▶ [Information shown]:
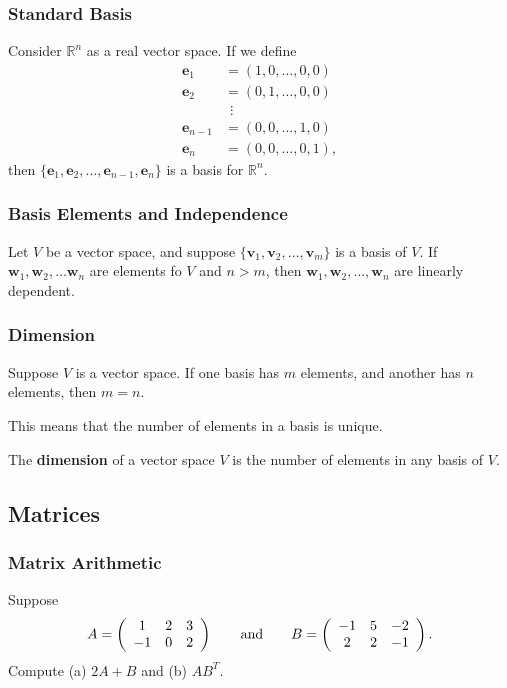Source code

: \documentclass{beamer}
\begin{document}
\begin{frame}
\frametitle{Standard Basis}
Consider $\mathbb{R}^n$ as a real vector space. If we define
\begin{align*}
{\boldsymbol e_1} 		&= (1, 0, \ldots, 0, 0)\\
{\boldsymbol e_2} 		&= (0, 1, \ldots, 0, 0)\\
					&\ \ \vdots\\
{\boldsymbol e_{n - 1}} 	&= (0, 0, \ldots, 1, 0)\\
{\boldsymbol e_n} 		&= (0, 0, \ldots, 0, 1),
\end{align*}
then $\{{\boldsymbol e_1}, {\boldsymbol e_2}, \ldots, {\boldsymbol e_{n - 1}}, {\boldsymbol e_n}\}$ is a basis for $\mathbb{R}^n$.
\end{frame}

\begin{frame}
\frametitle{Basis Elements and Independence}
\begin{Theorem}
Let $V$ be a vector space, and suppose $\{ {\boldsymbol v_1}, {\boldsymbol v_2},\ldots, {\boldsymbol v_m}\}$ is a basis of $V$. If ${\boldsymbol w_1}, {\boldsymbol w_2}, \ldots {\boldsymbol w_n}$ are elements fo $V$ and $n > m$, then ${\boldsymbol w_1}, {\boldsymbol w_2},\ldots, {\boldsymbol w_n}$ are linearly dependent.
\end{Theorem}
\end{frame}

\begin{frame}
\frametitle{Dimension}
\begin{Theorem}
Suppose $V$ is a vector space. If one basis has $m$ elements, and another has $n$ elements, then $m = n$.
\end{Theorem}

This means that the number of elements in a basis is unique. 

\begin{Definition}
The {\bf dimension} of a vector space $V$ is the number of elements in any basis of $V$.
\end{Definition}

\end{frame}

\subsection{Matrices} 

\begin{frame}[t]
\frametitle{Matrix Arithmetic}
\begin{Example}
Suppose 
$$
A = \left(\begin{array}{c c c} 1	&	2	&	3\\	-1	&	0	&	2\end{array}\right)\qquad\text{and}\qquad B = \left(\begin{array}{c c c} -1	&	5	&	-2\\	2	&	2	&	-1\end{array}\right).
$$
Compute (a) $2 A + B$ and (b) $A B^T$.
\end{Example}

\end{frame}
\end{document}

▶ [Exercise prompt]: Any images must be dropped; all other material is to be printed exactly.

▶ [Solution to this task]:
Source code

: \documentclass{beamer}
\begin{document}
\begin{frame}
\frametitle{Standard Basis}
Consider $\mathbb{R}^n$ as a real vector space. If we define
\begin{align*}
{\boldsymbol e_1} 		&= (1, 0, \ldots, 0, 0)\\
{\boldsymbol e_2} 		&= (0, 1, \ldots, 0, 0)\\
					&\ \ \vdots\\
{\boldsymbol e_{n - 1}} 	&= (0, 0, \ldots, 1, 0)\\
{\boldsymbol e_n} 		&= (0, 0, \ldots, 0, 1),
\end{align*}
then $\{{\boldsymbol e_1}, {\boldsymbol e_2}, \ldots, {\boldsymbol e_{n - 1}}, {\boldsymbol e_n}\}$ is a basis for $\mathbb{R}^n$.
\end{frame}

\begin{frame}
\frametitle{Basis Elements and Independence}
\begin{Theorem}
Let $V$ be a vector space, and suppose $\{ {\boldsymbol v_1}, {\boldsymbol v_2},\ldots, {\boldsymbol v_m}\}$ is a basis of $V$. If ${\boldsymbol w_1}, {\boldsymbol w_2}, \ldots {\boldsymbol w_n}$ are elements fo $V$ and $n > m$, then ${\boldsymbol w_1}, {\boldsymbol w_2},\ldots, {\boldsymbol w_n}$ are linearly dependent.
\end{Theorem}
\end{frame}

\begin{frame}
\frametitle{Dimension}
\begin{Theorem}
Suppose $V$ is a vector space. If one basis has $m$ elements, and another has $n$ elements, then $m = n$.
\end{Theorem}

This means that the number of elements in a basis is unique. 

\begin{Definition}
The {\bf dimension} of a vector space $V$ is the number of elements in any basis of $V$.
\end{Definition}

\end{frame}

\subsection{Matrices} 

\begin{frame}[t]
\frametitle{Matrix Arithmetic}
\begin{Example}
Suppose 
$$
A = \left(\begin{array}{c c c} 1	&	2	&	3\\	-1	&	0	&	2\end{array}\right)\qquad\text{and}\qquad B = \left(\begin{array}{c c c} -1	&	5	&	-2\\	2	&	2	&	-1\end{array}\right).
$$
Compute (a) $2 A + B$ and (b) $A B^T$.
\end{Example}

\end{frame}
\end{document}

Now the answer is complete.